### EXERCISE INSTRUCTIONS
Exactly reproduce each of the entries shown below.

### MATERIAL PROVIDED
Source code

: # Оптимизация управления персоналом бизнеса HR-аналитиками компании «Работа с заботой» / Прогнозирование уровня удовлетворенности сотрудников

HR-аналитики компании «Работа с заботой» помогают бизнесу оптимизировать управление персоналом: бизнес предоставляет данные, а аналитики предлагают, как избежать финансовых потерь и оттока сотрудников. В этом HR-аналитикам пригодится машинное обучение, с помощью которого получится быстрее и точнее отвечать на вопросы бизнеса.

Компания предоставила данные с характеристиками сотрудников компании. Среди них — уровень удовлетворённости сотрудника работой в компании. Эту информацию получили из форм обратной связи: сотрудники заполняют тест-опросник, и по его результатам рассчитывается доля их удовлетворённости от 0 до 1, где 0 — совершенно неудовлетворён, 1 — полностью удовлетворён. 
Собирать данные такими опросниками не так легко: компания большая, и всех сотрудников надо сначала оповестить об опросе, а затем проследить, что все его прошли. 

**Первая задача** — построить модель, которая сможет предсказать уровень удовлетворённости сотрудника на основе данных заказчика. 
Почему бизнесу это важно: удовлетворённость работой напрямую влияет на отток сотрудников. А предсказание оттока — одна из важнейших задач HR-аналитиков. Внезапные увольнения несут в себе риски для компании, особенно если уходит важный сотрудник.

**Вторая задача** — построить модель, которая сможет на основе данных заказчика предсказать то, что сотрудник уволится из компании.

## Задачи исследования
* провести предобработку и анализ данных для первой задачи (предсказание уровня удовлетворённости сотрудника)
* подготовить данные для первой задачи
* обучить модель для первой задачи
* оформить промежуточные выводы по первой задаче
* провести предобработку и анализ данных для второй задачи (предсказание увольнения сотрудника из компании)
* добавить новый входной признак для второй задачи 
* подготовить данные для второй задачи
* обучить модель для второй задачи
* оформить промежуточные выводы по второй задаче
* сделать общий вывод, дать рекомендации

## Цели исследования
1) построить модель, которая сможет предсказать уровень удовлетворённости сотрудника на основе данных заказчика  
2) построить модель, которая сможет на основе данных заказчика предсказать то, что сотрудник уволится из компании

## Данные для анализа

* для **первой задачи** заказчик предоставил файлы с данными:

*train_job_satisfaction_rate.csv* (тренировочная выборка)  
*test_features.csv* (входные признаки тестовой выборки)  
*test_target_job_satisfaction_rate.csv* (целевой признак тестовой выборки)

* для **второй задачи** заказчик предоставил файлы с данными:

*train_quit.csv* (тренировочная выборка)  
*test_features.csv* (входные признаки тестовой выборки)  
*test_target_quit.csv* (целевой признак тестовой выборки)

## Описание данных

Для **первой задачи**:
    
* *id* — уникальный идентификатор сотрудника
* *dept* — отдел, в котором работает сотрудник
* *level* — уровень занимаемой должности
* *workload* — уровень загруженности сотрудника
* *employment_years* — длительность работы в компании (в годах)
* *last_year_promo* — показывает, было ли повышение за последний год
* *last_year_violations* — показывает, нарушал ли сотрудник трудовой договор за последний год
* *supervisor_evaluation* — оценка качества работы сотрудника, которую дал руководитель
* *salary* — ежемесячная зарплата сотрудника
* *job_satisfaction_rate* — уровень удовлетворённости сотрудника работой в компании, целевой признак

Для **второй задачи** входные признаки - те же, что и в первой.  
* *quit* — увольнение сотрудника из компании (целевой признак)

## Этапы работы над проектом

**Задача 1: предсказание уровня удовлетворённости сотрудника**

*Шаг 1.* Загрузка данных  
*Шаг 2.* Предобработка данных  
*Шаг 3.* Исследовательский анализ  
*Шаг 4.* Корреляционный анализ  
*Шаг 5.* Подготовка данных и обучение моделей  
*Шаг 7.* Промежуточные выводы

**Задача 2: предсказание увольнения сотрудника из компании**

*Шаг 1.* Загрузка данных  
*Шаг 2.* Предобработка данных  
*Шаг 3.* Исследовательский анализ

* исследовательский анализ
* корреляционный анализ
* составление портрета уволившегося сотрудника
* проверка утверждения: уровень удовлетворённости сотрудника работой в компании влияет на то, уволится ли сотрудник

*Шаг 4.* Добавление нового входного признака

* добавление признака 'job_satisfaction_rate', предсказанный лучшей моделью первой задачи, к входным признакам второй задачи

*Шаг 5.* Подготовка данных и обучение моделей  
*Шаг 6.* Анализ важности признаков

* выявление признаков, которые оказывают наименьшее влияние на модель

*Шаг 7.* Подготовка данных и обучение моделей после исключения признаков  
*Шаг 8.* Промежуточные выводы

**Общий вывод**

### EXPECTED OUTPUT
Source code

: # Оптимизация управления персоналом бизнеса HR-аналитиками компании «Работа с заботой» / Прогнозирование уровня удовлетворенности сотрудников

HR-аналитики компании «Работа с заботой» помогают бизнесу оптимизировать управление персоналом: бизнес предоставляет данные, а аналитики предлагают, как избежать финансовых потерь и оттока сотрудников. В этом HR-аналитикам пригодится машинное обучение, с помощью которого получится быстрее и точнее отвечать на вопросы бизнеса.

Компания предоставила данные с характеристиками сотрудников компании. Среди них — уровень удовлетворённости сотрудника работой в компании. Эту информацию получили из форм обратной связи: сотрудники заполняют тест-опросник, и по его результатам рассчитывается доля их удовлетворённости от 0 до 1, где 0 — совершенно неудовлетворён, 1 — полностью удовлетворён. 
Собирать данные такими опросниками не так легко: компания большая, и всех сотрудников надо сначала оповестить об опросе, а затем проследить, что все его прошли. 

**Первая задача** — построить модель, которая сможет предсказать уровень удовлетворённости сотрудника на основе данных заказчика. 
Почему бизнесу это важно: удовлетворённость работой напрямую влияет на отток сотрудников. А предсказание оттока — одна из важнейших задач HR-аналитиков. Внезапные увольнения несут в себе риски для компании, особенно если уходит важный сотрудник.

**Вторая задача** — построить модель, которая сможет на основе данных заказчика предсказать то, что сотрудник уволится из компании.

## Задачи исследования
* провести предобработку и анализ данных для первой задачи (предсказание уровня удовлетворённости сотрудника)
* подготовить данные для первой задачи
* обучить модель для первой задачи
* оформить промежуточные выводы по первой задаче
* провести предобработку и анализ данных для второй задачи (предсказание увольнения сотрудника из компании)
* добавить новый входной признак для второй задачи 
* подготовить данные для второй задачи
* обучить модель для второй задачи
* оформить промежуточные выводы по второй задаче
* сделать общий вывод, дать рекомендации

## Цели исследования
1) построить модель, которая сможет предсказать уровень удовлетворённости сотрудника на основе данных заказчика  
2) построить модель, которая сможет на основе данных заказчика предсказать то, что сотрудник уволится из компании

## Данные для анализа

* для **первой задачи** заказчик предоставил файлы с данными:

*train_job_satisfaction_rate.csv* (тренировочная выборка)  
*test_features.csv* (входные признаки тестовой выборки)  
*test_target_job_satisfaction_rate.csv* (целевой признак тестовой выборки)

* для **второй задачи** заказчик предоставил файлы с данными:

*train_quit.csv* (тренировочная выборка)  
*test_features.csv* (входные признаки тестовой выборки)  
*test_target_quit.csv* (целевой признак тестовой выборки)

## Описание данных

Для **первой задачи**:
    
* *id* — уникальный идентификатор сотрудника
* *dept* — отдел, в котором работает сотрудник
* *level* — уровень занимаемой должности
* *workload* — уровень загруженности сотрудника
* *employment_years* — длительность работы в компании (в годах)
* *last_year_promo* — показывает, было ли повышение за последний год
* *last_year_violations* — показывает, нарушал ли сотрудник трудовой договор за последний год
* *supervisor_evaluation* — оценка качества работы сотрудника, которую дал руководитель
* *salary* — ежемесячная зарплата сотрудника
* *job_satisfaction_rate* — уровень удовлетворённости сотрудника работой в компании, целевой признак

Для **второй задачи** входные признаки - те же, что и в первой.  
* *quit* — увольнение сотрудника из компании (целевой признак)

## Этапы работы над проектом

**Задача 1: предсказание уровня удовлетворённости сотрудника**

*Шаг 1.* Загрузка данных  
*Шаг 2.* Предобработка данных  
*Шаг 3.* Исследовательский анализ  
*Шаг 4.* Корреляционный анализ  
*Шаг 5.* Подготовка данных и обучение моделей  
*Шаг 7.* Промежуточные выводы

**Задача 2: предсказание увольнения сотрудника из компании**

*Шаг 1.* Загрузка данных  
*Шаг 2.* Предобработка данных  
*Шаг 3.* Исследовательский анализ

* исследовательский анализ
* корреляционный анализ
* составление портрета уволившегося сотрудника
* проверка утверждения: уровень удовлетворённости сотрудника работой в компании влияет на то, уволится ли сотрудник

*Шаг 4.* Добавление нового входного признака

* добавление признака 'job_satisfaction_rate', предсказанный лучшей моделью первой задачи, к входным признакам второй задачи

*Шаг 5.* Подготовка данных и обучение моделей  
*Шаг 6.* Анализ важности признаков

* выявление признаков, которые оказывают наименьшее влияние на модель

*Шаг 7.* Подготовка данных и обучение моделей после исключения признаков  
*Шаг 8.* Промежуточные выводы

**Общий вывод**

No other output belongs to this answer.